Yours in pic is done. Replace it.
|04-14-2019 08:18 PM|
|Del||Good advice. I've done just this, and that's why I recommended driving sanely at moderate speeds. City streets are little problem, not any worse than driving something like my bro's old Austin Healey 3000 in the rain, lol. That was somewhat tricky, as you could spin out pulling out of a parking lot if the street was wet.|
|04-14-2019 05:50 PM|
|Michael Smith||Be aware that a disconnected front bar will reduce understeer maybe to the point of inducing oversteer, especially on throttle lift. Exercise care when driving so as not to drive close to handling limits. The effect can be quite disconcerting. Adding air pressure to the rear tires would be a wise safety move. Standard tire pressures are 3 psi lower for the rear so adding those 3 psi to the rear tires only will help stabilize the handling a fair bit.|
|04-14-2019 04:36 PM|
I find the easiest way to install the sway bar lollipop links is to jack up front of car so both wheels off the ground to take load off both sides of sway bar.
Usually the lollipop end pops off sway bar because the washer under the nut has too small of outside diameter. I put larger OD washer under item 7 nut shown in link below.
Also lower bushings on either side of lower suspension Arm go bad, too.

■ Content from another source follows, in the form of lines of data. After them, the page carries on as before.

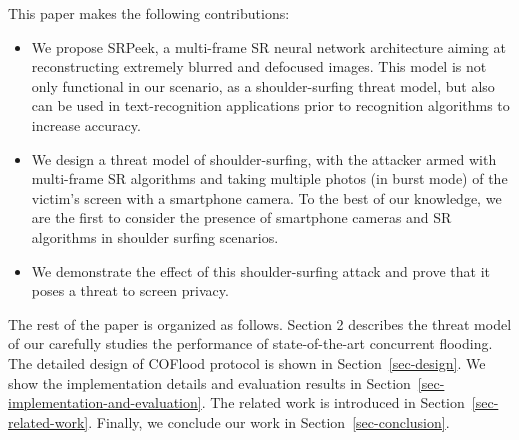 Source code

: This paper makes the following contributions:
\begin{itemize}
  \item	We propose \textsf{SRPeek}, a multi-frame SR neural network architecture aiming at reconstructing extremely blurred and defocused images. This model is not only functional in our scenario, as a shoulder-surfing threat model, but also can be used in text-recognition applications prior to recognition algorithms to increase accuracy.
  \item	We design a threat model of shoulder-surfing, with the attacker armed with multi-frame SR algorithms and taking multiple photos (in burst mode) of the victim’s screen with a smartphone camera. To the best of our knowledge, we are the first to consider the presence of smartphone cameras and SR algorithms in shoulder surfing scenarios.
  \item	We demonstrate the effect of this shoulder-surfing attack and prove that it poses a threat to screen privacy.
\end{itemize}

The rest of the paper is organized as follows. Section 2 describes the threat model of our  carefully studies the performance of state-of-the-art concurrent flooding. The detailed design of COFlood protocol is shown in Section~\ref{sec-design}. We show the implementation details and evaluation results in Section~\ref{sec-implementation-and-evaluation}. The related work is introduced in Section~\ref{sec-related-work}. Finally, we conclude our work in Section~\ref{sec-conclusion}.
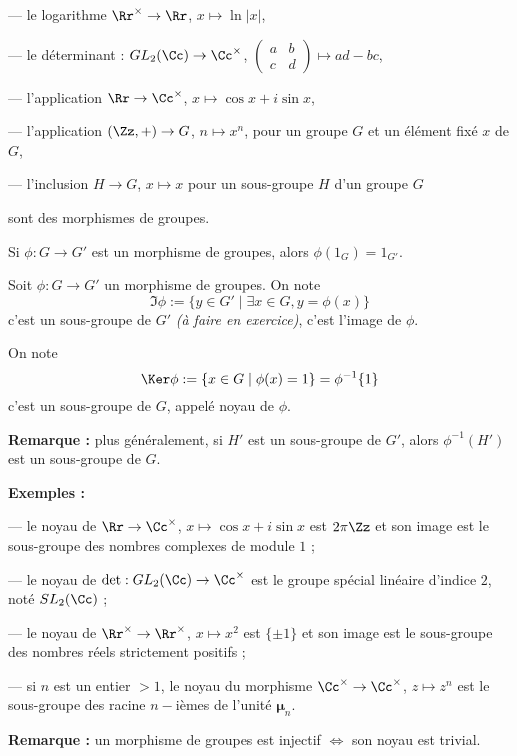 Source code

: \documentclass[class=report,crop=false]{standalone}
\newcommand{\GL}{GL}
\newcommand{\SL}{SL}
\newcommand{\exoo}{\emph{(à faire en exercice)}}
\begin{document}
--- le logarithme  $\Rr^\times \to \Rr$, $x \mapsto \ln |x|$,

--- le déterminant : $\GL_2(\Cc) \to \Cc^\times$, $\left(\begin{array}{cc}
a & b\\
c& d
\end{array}\right) \mapsto ad-bc$,

--- l'application $\Rr \to \Cc^\times$, $x \mapsto \cos x + i \sin x$,

--- l'application $(\Zz,+) \to G$, $n \mapsto x^n$, pour un groupe $G$ et un élément fixé $x $ de $G$, 

--- l'inclusion $H \to G$, $ x \mapsto x$ pour un sous-groupe $H $ d'un groupe $G$

sont des morphismes de groupes.

\begin{proposition}
Si $\phi : G \to G'$ est un morphisme de groupes, alors $\phi(1_G) = 1_{G'}$.
\end{proposition}

\begin{definition}
Soit $\phi : G \to G'$ un morphisme de groupes. On note \[\Im \phi := \{y \in G' \mid \exists x \in G , y = \phi(x)\} \]
c'est un sous-groupe de $G'$ \exoo, c'est l'image de $\phi$.

On note \[\Ker \phi := \{x \in G \mid \phi(x) =1\}=\phi^{-1}{\{1\}}\]
c'est un sous-groupe de $G$, appelé noyau de $\phi$.
\end{definition}

{\bf Remarque :} plus généralement, si $H'$ est un sous-groupe de $G'$, alors $\phi^{-1}(H')$ est un sous-groupe de $G$.

{\bf Exemples :} 

--- le noyau de $\Rr \to \Cc^\times$, $x \mapsto \cos x +i \sin x$ est $2\pi \Zz$ et son image est le sous-groupe des nombres complexes de module $1$ ;

--- le noyau de $\det : \GL_2(\Cc) \to \Cc^\times$ est le groupe spécial linéaire d'indice $2$, noté $\SL_2(\Cc)$ ;

--- le noyau de $\Rr^\times \to \Rr^\times$, $x \mapsto x^2$ est $\{\pm 1\}$ et son image est le sous-groupe des nombres réels strictement positifs ;

--- si $n $ est un entier $>1$, le noyau du morphisme $\Cc^\times \to \Cc^\times$, $z \mapsto z^n$ est le sous-groupe des racine $n-$ièmes de l'unité $\mathbf{\mu}_n$.

{\bf Remarque :} un morphisme de groupes est injectif $\iff $ son noyau est trivial.
\end{document}
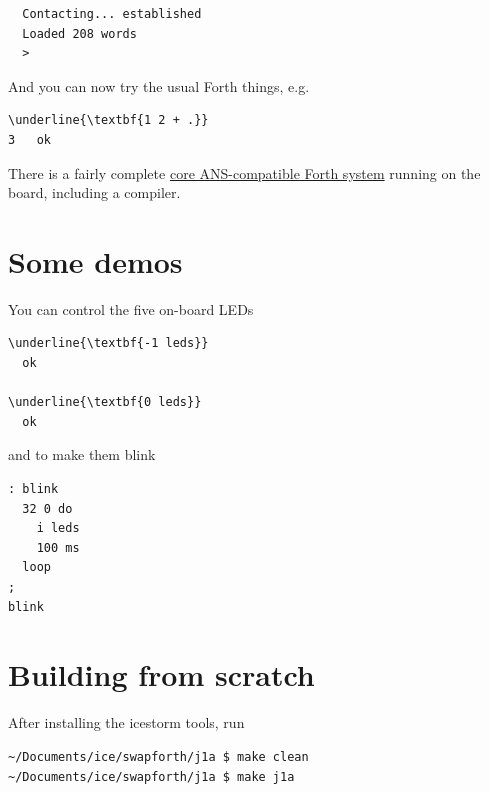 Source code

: \begin{framed}
\begin{Verbatim}
  Contacting... established
  Loaded 208 words
  >
\end{Verbatim}
\end{framed}

And you can now try the usual Forth things, e.g.

\begin{framed}
\begin{Verbatim}[commandchars=\\\{\}]
\underline{\textbf{1 2 + .}}
3   ok
\end{Verbatim}
\end{framed}

There is a fairly complete 
\href{http://forth.sourceforge.net/std/dpans/dpans6.htm}{core ANS-compatible Forth system}
running on the board, including a compiler.

\section{Some demos} 

You can control the five on-board LEDs 

\begin{framed}
\begin{Verbatim}[commandchars=\\\{\}]
\underline{\textbf{-1 leds}}
  ok

\underline{\textbf{0 leds}}
  ok
\end{Verbatim}
\end{framed}

\noindent
and to make them blink

\begin{framed}
\begin{Verbatim}[commandchars=\\\{\}]
: blink
  32 0 do
    i leds
    100 ms
  loop
;
blink
\end{Verbatim}
\end{framed}



\section{Building from scratch}

After installing the icestorm tools, run

\begin{Verbatim}
~/Documents/ice/swapforth/j1a $ make clean
~/Documents/ice/swapforth/j1a $ make j1a
\end{Verbatim}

See this link of my pix of these links and washers: https://www.alfabb.com/bb/forums/5507585-post20.html
|04-14-2019 12:55 PM|
|richardbradford||Unlikely to get it back on and will just come off again if you do. If you have to drive the car, drive gently. Personally would also remove the damaged part to avoid it hitting the sway/anti roll bar from underneath.|
|04-14-2019 10:18 AM|
I replaced the links on my 91S without doing any of that. Bought the good ones from Jason (Alfissimo). Did both at the same time. Had no problem. Need to do the LS next.
Yes, just remove them and drive sanely at moderate speeds.